Elbette, Álvarez kendi yeni numaralarını da filme ekliyor. Bunların arasında en öne çıkanı sıfır yerçekimi ortamı diyebilirim. Film Xenomorph’u ortaya çıkaran çok daha korkunç bir göğüs patlatma sahnesi de dahil olmak üzere bazı önemli ayarlamalar yapıyor. Göğsü patlayan birinin ilk kez bu kadar acı verici bir şekilde tasvir edildiğini görüyoruz. Ayrıca düzenli aralıklarla otomatik yerçekimi jeneratörü sıfırlaması sayesinde gerilim daha da arttırılmış. İster Facehugger ordusundan kaçmak, ister onların arasından sessiz bir şekilde geçmek olsun zekice hazırlanmış sahneler var. Yönetmen yaratıkların ekranda ilk göründükleri tarihten 50 yıl sonra bile ne kadar korkutucu olabileceğini göstermek için birkaç yeni yaratıcı yol bulmuş. Alien: Romulus yarattığı korkunç uzay atmosferini büyük ölçüde emekle tasarlanmış setleri ve pratik efektlerine borçlu diyebilirim. Film bu efektler sayesinde mide bulandıran bir doğum sahnesi ve tatmin edici derecede iğrenç ölümler sunuyor. Rain’in, ikonik M-41A darbeli tüfeğini ateşlediği anda çıkan unutulmaz ikonik derin tiz sesi etkili ses tasarımı sayesinde oldukça gaza getiriyor.

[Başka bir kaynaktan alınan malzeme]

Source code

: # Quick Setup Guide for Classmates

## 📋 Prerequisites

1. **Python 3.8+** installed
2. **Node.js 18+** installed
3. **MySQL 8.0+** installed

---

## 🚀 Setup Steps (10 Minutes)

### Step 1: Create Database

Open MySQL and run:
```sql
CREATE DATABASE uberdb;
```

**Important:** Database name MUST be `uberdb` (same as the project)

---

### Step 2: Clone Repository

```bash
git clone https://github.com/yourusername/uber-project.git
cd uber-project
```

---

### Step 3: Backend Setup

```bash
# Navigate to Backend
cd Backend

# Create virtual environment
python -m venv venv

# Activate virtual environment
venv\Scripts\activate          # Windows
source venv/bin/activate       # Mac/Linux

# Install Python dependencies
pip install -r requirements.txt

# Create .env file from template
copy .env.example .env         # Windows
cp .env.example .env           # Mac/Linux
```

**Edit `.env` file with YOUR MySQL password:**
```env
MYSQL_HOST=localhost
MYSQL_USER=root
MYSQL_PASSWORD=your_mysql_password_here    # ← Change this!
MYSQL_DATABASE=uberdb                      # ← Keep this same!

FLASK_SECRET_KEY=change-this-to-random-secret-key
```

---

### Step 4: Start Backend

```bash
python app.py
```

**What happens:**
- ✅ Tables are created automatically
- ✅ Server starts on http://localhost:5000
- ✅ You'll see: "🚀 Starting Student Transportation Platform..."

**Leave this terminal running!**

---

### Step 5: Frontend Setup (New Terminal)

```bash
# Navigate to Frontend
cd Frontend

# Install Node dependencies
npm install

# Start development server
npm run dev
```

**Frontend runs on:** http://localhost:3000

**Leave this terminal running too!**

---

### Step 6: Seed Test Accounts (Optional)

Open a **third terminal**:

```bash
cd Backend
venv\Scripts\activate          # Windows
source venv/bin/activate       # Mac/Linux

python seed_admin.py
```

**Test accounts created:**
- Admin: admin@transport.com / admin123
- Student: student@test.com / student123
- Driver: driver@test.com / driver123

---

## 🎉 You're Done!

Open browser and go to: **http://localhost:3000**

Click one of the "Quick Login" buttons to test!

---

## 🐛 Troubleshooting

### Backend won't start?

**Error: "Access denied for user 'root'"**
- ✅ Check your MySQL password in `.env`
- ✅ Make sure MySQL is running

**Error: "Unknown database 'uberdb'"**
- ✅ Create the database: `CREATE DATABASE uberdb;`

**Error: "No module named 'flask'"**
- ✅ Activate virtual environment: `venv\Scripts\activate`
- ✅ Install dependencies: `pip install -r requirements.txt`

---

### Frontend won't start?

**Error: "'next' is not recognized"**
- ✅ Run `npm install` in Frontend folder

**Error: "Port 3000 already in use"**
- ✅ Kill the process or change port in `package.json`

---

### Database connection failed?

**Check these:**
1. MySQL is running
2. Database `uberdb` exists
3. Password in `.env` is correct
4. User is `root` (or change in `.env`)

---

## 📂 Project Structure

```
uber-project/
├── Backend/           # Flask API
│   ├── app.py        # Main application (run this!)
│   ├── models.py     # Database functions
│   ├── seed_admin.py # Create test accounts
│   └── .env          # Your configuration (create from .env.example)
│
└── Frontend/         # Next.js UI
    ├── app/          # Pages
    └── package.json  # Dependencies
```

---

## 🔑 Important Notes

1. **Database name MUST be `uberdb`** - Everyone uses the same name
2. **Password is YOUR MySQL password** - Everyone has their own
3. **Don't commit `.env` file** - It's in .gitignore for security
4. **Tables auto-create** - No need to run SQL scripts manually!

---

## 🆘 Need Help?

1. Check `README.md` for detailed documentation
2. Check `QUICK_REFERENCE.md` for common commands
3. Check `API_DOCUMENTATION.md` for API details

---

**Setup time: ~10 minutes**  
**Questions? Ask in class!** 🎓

Peki bu kadar övgüden sonra Alien: Romulus’un eksileri neler? Öncelikle film orijinalinin özüne fazla bağlı kalmış. Alien: Romulus’un ritimlerinin çoğu geçmiş Alien filmlerinden ikonik anları yansıtıyor. Hatta karakterlerin diğer filmlerin repliklerini kelimesi kelimesine tekrarladığı anlar bile var. Romulus sadece film serisinden değil Alien: Isolation oyunundaki kayıt noktalarını ve işaret fişeklerini de filme dahil etmeyi unutmamış. Konu bu tür göndermeler etrafında şekillenmiş olduğu için tempoyu tahmin edilebilir bir hale getirmiş. Filmin son perdesinde bile her şey bitmiş gözükürken, ortaya yeni bir türün çıkıp terör estireceğini tahmin edebiliyorsunuz. Bence filmin en iyi anları, kendi yaratıcı korku sahnelerini seriye kazandırdığı sekanslar olmuş. Film ilk yarıda insanların Andy’den ne kadar nefret ettiğini göstermek için o kadar çok vakit harcıyor ki diğer karakterleri geliştirmek için yer kalmıyor. Ayrıca ekip uzay istasyonuna girdiklerinde, geminin bilim görevlisi Rook’un sümüklü kalıntılarıyla karşı karşıya gelirler. Rook’un yüzü tahmin edebileceğiniz üzere orijinal filmdeki USCSS Nostromo’nun görevlisi Ash’i canlandıran Ian Holm. Holm dört yıl önce vefat etmişti bu yüzden sadece bir easter egg yetebilirdi ancak onun yerine kendisini uzun bir süre benzer bir rolde izliyoruz. Ayrıca Alien evreninde zaten yeterince farklı görünümlü android varken, hayatta olmayan bir aktörü dijital olarak geri getirmeye ne gerek vardı?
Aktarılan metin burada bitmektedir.